Indeed Lukianoff and Haidt point out that many students are immature and unprepared for university life. Before they go to college or university, they are coddled by parents and teachers throughout childhood and adolescence. Middle-class children, in particular, do not have much time to themselves anymore, neither at home nor at school. Their lives are scheduled and managed by well-meaning adults who are trying to protect them, but only succeed in preventing them from resolving conflicts and difficult situations on their own – something that is crucial to social and emotional development.
In response to the problem of coddling kids, American writer Lenore Skenazy has promoted the idea of ‘free-range kids’, which means allowing children and young teens to take risks and explore the world without constant adult supervision. Skenazy herself was labelled ‘America’s worst mom’ after she allowed her nine-year-old son to travel on his own on the New York subway, something that would have been considered completely normal just a few decades ago.
Once again, this is not purely an American experience. spiked columnist Frank Furedi discussed this issue back in 2011, at an Intelligence Squared debate on parenting.
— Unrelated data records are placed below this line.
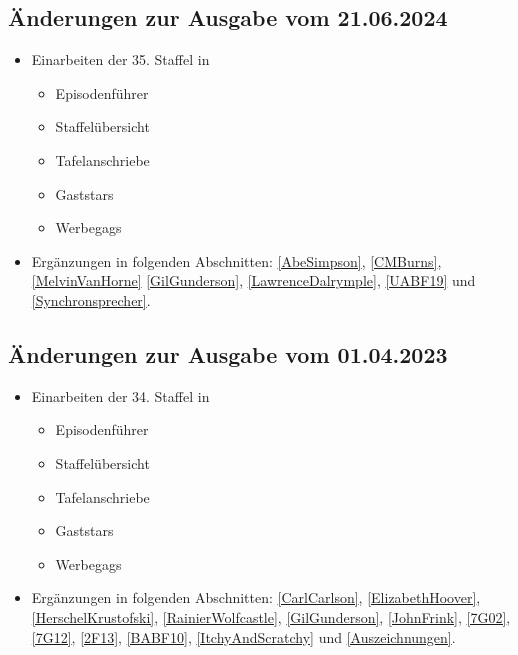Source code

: \documentclass[pagesize,twoside,german]{scrbook}
\begin{document}
\subsection*{Änderungen zur Ausgabe vom 21.06.2024}
\begin{itemize}
	\item Einarbeiten der 35. Staffel in
	\begin{itemize}
		\item Episodenführer
		\item Staffelübersicht
		\item Tafelanschriebe
		\item Gaststars
		\item Werbegags
	\end{itemize}
	\item Ergänzungen in folgenden Abschnitten: \ref{AbeSimpson}, \ref{CMBurns}, \ref{MelvinVanHorne} \ref{GilGunderson}, \ref{LawrenceDalrymple}, \ref{UABF19} und \ref{Synchronsprecher}.
\end{itemize}

\subsection*{Änderungen zur Ausgabe vom 01.04.2023}
\begin{itemize}
	\item Einarbeiten der 34. Staffel in
	\begin{itemize}
		\item Episodenführer
		\item Staffelübersicht
		\item Tafelanschriebe
		\item Gaststars
		\item Werbegags
	\end{itemize}
	\item Ergänzungen in folgenden Abschnitten: \ref{CarlCarlson}, \ref{ElizabethHoover}, \ref{HerschelKrustofski}, \ref{RainierWolfcastle}, \ref{GilGunderson}, \ref{JohnFrink}, \ref{7G02}, \ref{7G12}, \ref{2F13}, \ref{BABF10}, \ref{ItchyAndScratchy} und \ref{Auszeichnungen}.
\end{itemize}
\end{document}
He was one of the only people on the panel to point out that it wasn’t parental neglect that was stifling middle-class children, but parents and teachers becoming over-involved in kids’ lives.
The result, Haidt and Lukianoff argue, is the creation of young people who are ‘morally dependent’ on authority figures to negotiate challenging situations for them. Hence, when at university or college, these young people now actively seek out these authority figures on campus, usually administrators. And instead of confronting ideas they disagree with in the form of robust debate, students shrink from tough discussions as if they were too fragile, and take refuge in safetyism.
But students are not fragile. They will not break. As The Coddling of the American Mind consistently maintains, they are, in fact, ‘antifragile’; what doesn’t kill them does make them stronger. Haidt and Lukianoff advocate the approach taken by the University of Chicago, which recently made a strong written commitment to free speech and academic freedom. It is so important that universities, they argue, cultivate the Enlightenment values of reason, critique and debate, rather than pandering to weakness and doing terrible damage to our intellectual culture in the process. Haidt and Lukianoff hope the Chicago model will be replicated elsewhere and will attract students and academics who want to be in an open and rigorous academic environment.
Lucid and well-researched, The Coddling of the American Mind is essential reading for anyone trying to understand just what the heck is going on in university campuses these days.